• [TASK ITEM]:
Where a line below holds the string "center", copy that line.

(THE RECORDS Opens)

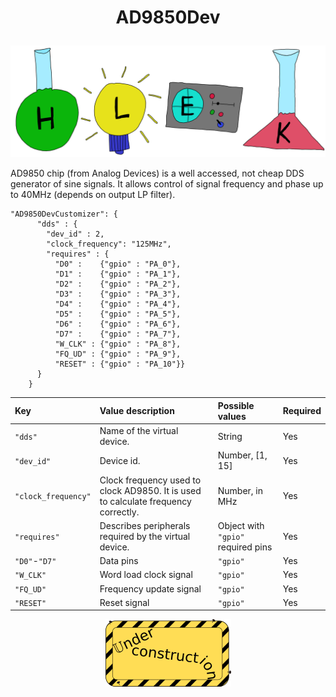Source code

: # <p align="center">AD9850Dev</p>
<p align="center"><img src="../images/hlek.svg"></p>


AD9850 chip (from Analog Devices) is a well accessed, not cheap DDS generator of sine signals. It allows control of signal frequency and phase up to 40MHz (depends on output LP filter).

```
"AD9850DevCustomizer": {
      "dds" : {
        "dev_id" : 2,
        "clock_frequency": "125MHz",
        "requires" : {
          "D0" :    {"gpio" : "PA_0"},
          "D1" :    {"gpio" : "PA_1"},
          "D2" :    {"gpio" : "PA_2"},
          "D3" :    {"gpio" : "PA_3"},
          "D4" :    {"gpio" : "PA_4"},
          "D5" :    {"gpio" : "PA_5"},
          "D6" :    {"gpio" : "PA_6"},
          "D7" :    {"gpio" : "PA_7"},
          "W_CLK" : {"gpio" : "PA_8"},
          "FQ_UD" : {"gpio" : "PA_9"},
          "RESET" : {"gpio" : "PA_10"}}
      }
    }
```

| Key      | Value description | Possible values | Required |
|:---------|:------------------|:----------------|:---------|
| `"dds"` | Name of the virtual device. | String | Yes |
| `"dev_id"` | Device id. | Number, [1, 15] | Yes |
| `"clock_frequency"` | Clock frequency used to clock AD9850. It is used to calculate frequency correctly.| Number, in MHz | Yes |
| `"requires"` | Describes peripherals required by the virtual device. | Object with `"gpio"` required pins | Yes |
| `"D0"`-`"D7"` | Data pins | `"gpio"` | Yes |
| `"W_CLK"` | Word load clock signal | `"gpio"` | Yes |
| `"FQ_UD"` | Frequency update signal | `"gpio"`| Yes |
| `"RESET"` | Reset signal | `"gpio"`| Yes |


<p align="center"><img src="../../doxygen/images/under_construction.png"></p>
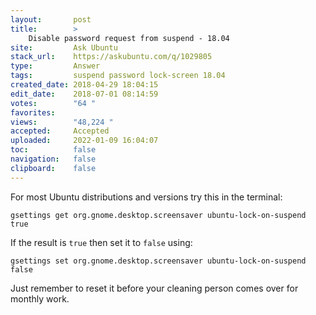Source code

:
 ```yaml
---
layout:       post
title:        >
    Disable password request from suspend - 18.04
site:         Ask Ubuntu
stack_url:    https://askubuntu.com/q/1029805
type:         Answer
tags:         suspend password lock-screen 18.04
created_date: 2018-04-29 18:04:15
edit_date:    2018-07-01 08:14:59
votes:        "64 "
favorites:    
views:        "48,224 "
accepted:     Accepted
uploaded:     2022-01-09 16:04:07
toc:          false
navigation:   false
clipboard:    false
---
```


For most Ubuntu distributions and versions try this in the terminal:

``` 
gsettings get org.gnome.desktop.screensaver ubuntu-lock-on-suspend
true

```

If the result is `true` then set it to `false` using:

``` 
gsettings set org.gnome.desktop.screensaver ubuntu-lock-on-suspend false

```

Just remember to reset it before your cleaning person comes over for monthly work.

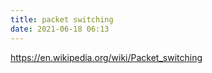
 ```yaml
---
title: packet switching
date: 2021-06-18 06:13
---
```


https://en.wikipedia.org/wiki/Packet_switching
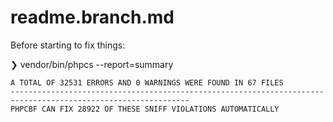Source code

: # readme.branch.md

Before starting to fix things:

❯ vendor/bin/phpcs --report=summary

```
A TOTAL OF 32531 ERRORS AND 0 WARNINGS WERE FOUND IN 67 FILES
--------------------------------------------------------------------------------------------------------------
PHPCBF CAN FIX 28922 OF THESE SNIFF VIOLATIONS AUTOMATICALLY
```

(THE RECORDS Closes)

• [RESULT]:
: # <p align="center">AD9850Dev</p>
<p align="center"><img src="../images/hlek.svg"></p>
<p align="center"><img src="../../doxygen/images/under_construction.png"></p>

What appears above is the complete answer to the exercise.